━━━━━ Information shown ━━━━━
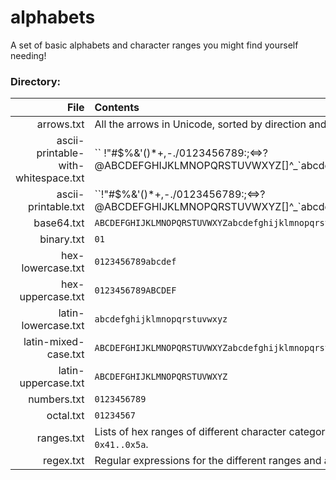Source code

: # alphabets

A set of basic alphabets and character ranges you might find yourself needing!

### Directory:

File                 | Contents
--------------------:|:----------
arrows.txt           | All the arrows in Unicode, sorted by direction and then codepoint.
ascii-printable-with-whitespace.txt | ``	 !"#$%&'()\*+,-./0123456789:;<=>?@ABCDEFGHIJKLMNOPQRSTUVWXYZ[\]^_`abcdefghijklmnopqrstuvwxyz{|}~``
ascii-printable.txt  | ``!"#$%&'()\*+,-./0123456789:;<=>?@ABCDEFGHIJKLMNOPQRSTUVWXYZ[\]^_`abcdefghijklmnopqrstuvwxyz{|}~``
base64.txt           | `ABCDEFGHIJKLMNOPQRSTUVWXYZabcdefghijklmnopqrstuvwxyz0123456789+/=`
binary.txt           | `01`
hex-lowercase.txt    | `0123456789abcdef`
hex-uppercase.txt    | `0123456789ABCDEF`
latin-lowercase.txt  | `abcdefghijklmnopqrstuvwxyz`
latin-mixed-case.txt | `ABCDEFGHIJKLMNOPQRSTUVWXYZabcdefghijklmnopqrstuvwxyz`
latin-uppercase.txt  | `ABCDEFGHIJKLMNOPQRSTUVWXYZ`
numbers.txt          | `0123456789`
octal.txt            | `01234567`
ranges.txt           | Lists of hex ranges of different character categories, e.g. `A..Z    0x41..0x5a`.
regex.txt            | Regular expressions for the different ranges and alphabets.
━━━━━
What is needed - Repeat exactly, and only, the lines from the one containing "Lists of hex" through the end of the material.

The answer -
ranges.txt           | Lists of hex ranges of different character categories, e.g. `A..Z    0x41..0x5a`.
regex.txt            | Regular expressions for the different ranges and alphabets.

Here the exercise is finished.